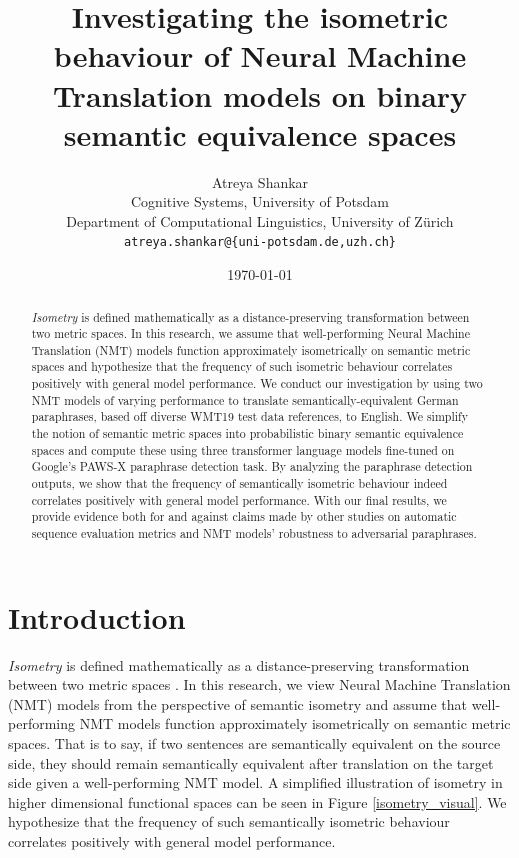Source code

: \documentclass[11pt,a4paper]{article}
\title{Investigating the isometric behaviour of Neural Machine Translation models on binary semantic equivalence spaces}
\author{Atreya Shankar \\
  Cognitive Systems, University of Potsdam \\
  Department of Computational Linguistics, University of Zürich \\
  \texttt{atreya.shankar@\{uni-potsdam.de,uzh.ch\}}}
\date{\today}
\begin{document}
\maketitle

\begin{abstract}
  \textit{Isometry} is defined mathematically as a distance-preserving transformation between two metric spaces. In this research, we assume that well-performing Neural Machine Translation (NMT) models function approximately isometrically on semantic metric spaces and hypothesize that the frequency of such isometric behaviour correlates positively with general model performance. We conduct our investigation by using two NMT models of varying performance to translate semantically-equivalent German paraphrases, based off diverse WMT19 test data references, to English. We simplify the notion of semantic metric spaces into probabilistic binary semantic equivalence spaces and compute these using three transformer language models fine-tuned on Google's PAWS-X paraphrase detection task. By analyzing the paraphrase detection outputs, we show that the frequency of semantically isometric behaviour indeed correlates positively with general model performance. With our final results, we provide evidence both for and against claims made by other studies on automatic sequence evaluation metrics and NMT models' robustness to adversarial paraphrases.
\end{abstract}

\section{Introduction}

\textit{Isometry} is defined mathematically as a distance-preserving transformation between two metric spaces \cite{coxeter1961introduction}. In this research, we view Neural Machine Translation (NMT) models from the perspective of semantic isometry and assume that well-performing NMT models function approximately isometrically on semantic metric spaces. That is to say, if two sentences are semantically equivalent on the source side, they should remain semantically equivalent after translation on the target side given a well-performing NMT model. A simplified illustration of isometry in higher dimensional functional spaces can be seen in Figure \ref{isometry_visual}. We hypothesize that the frequency of such semantically isometric behaviour correlates positively with general model performance. 
\end{document}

- **Assignment**
Send back the data above word for word, with the pictures left out.

- **Response**
Source code

: \documentclass[11pt,a4paper]{article}
\title{Investigating the isometric behaviour of Neural Machine Translation models on binary semantic equivalence spaces}
\author{Atreya Shankar \\
  Cognitive Systems, University of Potsdam \\
  Department of Computational Linguistics, University of Zürich \\
  \texttt{atreya.shankar@\{uni-potsdam.de,uzh.ch\}}}
\date{\today}
\begin{document}
\maketitle

\begin{abstract}
  \textit{Isometry} is defined mathematically as a distance-preserving transformation between two metric spaces. In this research, we assume that well-performing Neural Machine Translation (NMT) models function approximately isometrically on semantic metric spaces and hypothesize that the frequency of such isometric behaviour correlates positively with general model performance. We conduct our investigation by using two NMT models of varying performance to translate semantically-equivalent German paraphrases, based off diverse WMT19 test data references, to English. We simplify the notion of semantic metric spaces into probabilistic binary semantic equivalence spaces and compute these using three transformer language models fine-tuned on Google's PAWS-X paraphrase detection task. By analyzing the paraphrase detection outputs, we show that the frequency of semantically isometric behaviour indeed correlates positively with general model performance. With our final results, we provide evidence both for and against claims made by other studies on automatic sequence evaluation metrics and NMT models' robustness to adversarial paraphrases.
\end{abstract}

\section{Introduction}

\textit{Isometry} is defined mathematically as a distance-preserving transformation between two metric spaces \cite{coxeter1961introduction}. In this research, we view Neural Machine Translation (NMT) models from the perspective of semantic isometry and assume that well-performing NMT models function approximately isometrically on semantic metric spaces. That is to say, if two sentences are semantically equivalent on the source side, they should remain semantically equivalent after translation on the target side given a well-performing NMT model. A simplified illustration of isometry in higher dimensional functional spaces can be seen in Figure \ref{isometry_visual}. We hypothesize that the frequency of such semantically isometric behaviour correlates positively with general model performance. 
\end{document}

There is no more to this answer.